1. Definitions. The following terms used in this Insuring Agreement shall
have the following meanings:
a. "Authorized User" means any person or entity designated by the
Insured (through contract, assignment of User Identification, or
otherwise) as authorized to use a Covered Computer System, or any
part thereof. An individual who invests in an Insured Fund shall
not be considered to be an Authorized User solely by virtue of
being an investor.
b. "Computer Fraud" means the unauthorized entry of data into, or the
deletion or destruction of data in, or change of data elements or
programs within, a Covered Computer System which:
(1) is committed by any Unauthorized Third Party anywhere, alone
or in collusion with other Unauthorized Third Parties; and
(2) is committed with the conscious manifest intent (a) to cause
the Insured to sustain a loss, and (b) to obtain financial
benefit for the perpetrator or any other person; and
(3) causes (x) Property to be transferred, paid or delivered; or
(y) an account of the Insured, or of its customer, to be
added, deleted, debited or credited; or (z) an unauthorized or
fictitious account to be debited or credited.

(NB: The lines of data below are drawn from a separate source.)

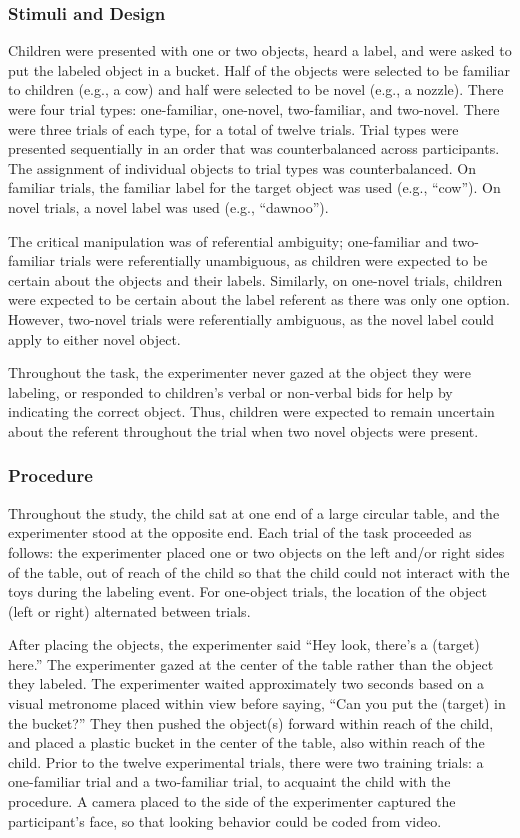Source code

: \documentclass[a4paper,man,apacite,floatsintext]{apa6}
\begin{document}
\subsubsection{Stimuli and Design}\label{stimuli-and-design}

Children were presented with one or two objects, heard a label, and were
asked to put the labeled object in a bucket. Half of the objects were
selected to be familiar to children (e.g., a cow) and half were selected
to be novel (e.g., a nozzle). There were four trial types: one-familiar,
one-novel, two-familiar, and two-novel. There were three trials of each
type, for a total of twelve trials. Trial types were presented
sequentially in an order that was counterbalanced across participants.
The assignment of individual objects to trial types was counterbalanced.
On familiar trials, the familiar label for the target object was used
(e.g., ``cow''). On novel trials, a novel label was used (e.g.,
``dawnoo'').

The critical manipulation was of referential ambiguity; one-familiar and
two-familiar trials were referentially unambiguous, as children were
expected to be certain about the objects and their labels. Similarly, on
one-novel trials, children were expected to be certain about the label
referent as there was only one option. However, two-novel trials were
referentially ambiguous, as the novel label could apply to either novel
object.

Throughout the task, the experimenter never gazed at the object they
were labeling, or responded to children's verbal or non-verbal bids for
help by indicating the correct object. Thus, children were expected to
remain uncertain about the referent throughout the trial when two novel
objects were present.

\subsubsection{Procedure}\label{procedure}

Throughout the study, the child sat at one end of a large circular
table, and the experimenter stood at the opposite end. Each trial of the
task proceeded as follows: the experimenter placed one or two objects on
the left and/or right sides of the table, out of reach of the child so
that the child could not interact with the toys during the labeling
event. For one-object trials, the location of the object (left or right)
alternated between trials.

After placing the objects, the experimenter said ``Hey look, there's a
(target) here.'' The experimenter gazed at the center of the table
rather than the object they labeled. The experimenter waited
approximately two seconds based on a visual metronome placed within view
before saying, ``Can you put the (target) in the bucket?'' They then
pushed the object(s) forward within reach of the child, and placed a
plastic bucket in the center of the table, also within reach of the
child. Prior to the twelve experimental trials, there were two training
trials: a one-familiar trial and a two-familiar trial, to acquaint the
child with the procedure. A camera placed to the side of the
experimenter captured the participant's face, so that looking behavior
could be coded from video.
\end{document}
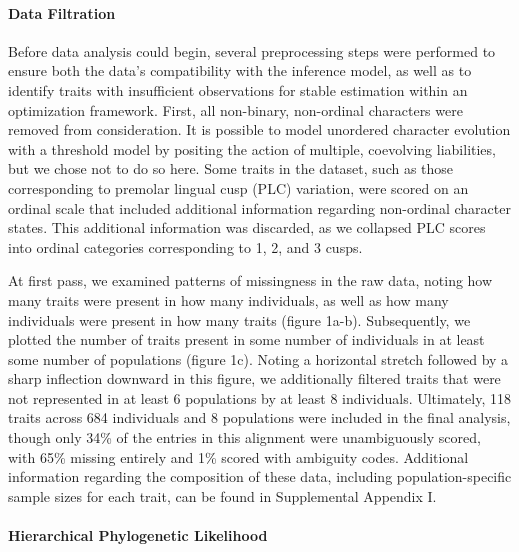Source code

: \documentclass[12pt, twocolumn, twoside]{article}
\begin{document}
\paragraph{Data Filtration}

Before data analysis could begin, several preprocessing steps were performed to ensure both the data's compatibility with the inference model, as well as to identify traits with insufficient observations for stable estimation within an optimization framework. First, all non-binary, non-ordinal characters were removed from consideration. It is possible to model unordered character evolution with a threshold model by positing the action of multiple, coevolving liabilities, but we chose not to do so here. Some traits in the dataset, such as those corresponding to premolar lingual cusp (PLC) variation, were scored on an ordinal scale that included additional information regarding non-ordinal character states. This additional information was discarded, as we collapsed PLC scores into ordinal categories corresponding to 1, 2, and 3 cusps.

At first pass, we examined patterns of missingness in the raw data, noting how many traits were present in how many individuals, as well as how many individuals were present in how many traits (figure 1a-b). Subsequently, we plotted the number of traits present in some number of individuals in at least some number of populations (figure 1c). Noting a horizontal stretch followed by a sharp inflection downward in this figure, we additionally filtered traits that were not represented in at least 6 populations by at least 8 individuals. Ultimately, 118 traits across 684 individuals and 8 populations were included in the final analysis, though only 34\% of the entries in this alignment were unambiguously scored, with 65\% missing entirely and 1\% scored with ambiguity codes. Additional information regarding the composition of these data, including population-specific sample sizes for each trait, can be found in Supplemental Appendix I.

\paragraph{Hierarchical Phylogenetic Likelihood}
\end{document}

c. "Computer Security Procedures" means procedures for prevention of
unauthorized computer access and use and administration of
computer access and use as provided in writing to the Underwriter.
d. "Covered Computer System" means any Computer System as to which
the Insured has possession, custody and control.
e. "Unauthorized Third Party" means any person or entity that, at the
time of the Computer Fraud, is not an Authorized User.
f. "User Identification" means any unique user name (i.e., a series
of characters) that is assigned to a person or entity by the
Insured.
2. Exclusions. It is further understood and agreed that this Insuring
Agreement J shall not cover:
a. Any loss covered under Insuring Agreement A, "Fidelity," of this
Bond; and
b. Any loss resulting directly or indirectly from Theft or
misappropriation of confidential or proprietary information,
material or data (including but not limited to trade secrets,
computer programs or customer information); and
c. Any loss resulting from the intentional failure to adhere to one
or more Computer Security Procedures; and
d. Any loss resulting from a Computer Fraud committed by or in
collusion with:
(1) any Authorized User (whether a natural person or an entity);
or
(2) in the case of any Authorized User which is an entity, (a)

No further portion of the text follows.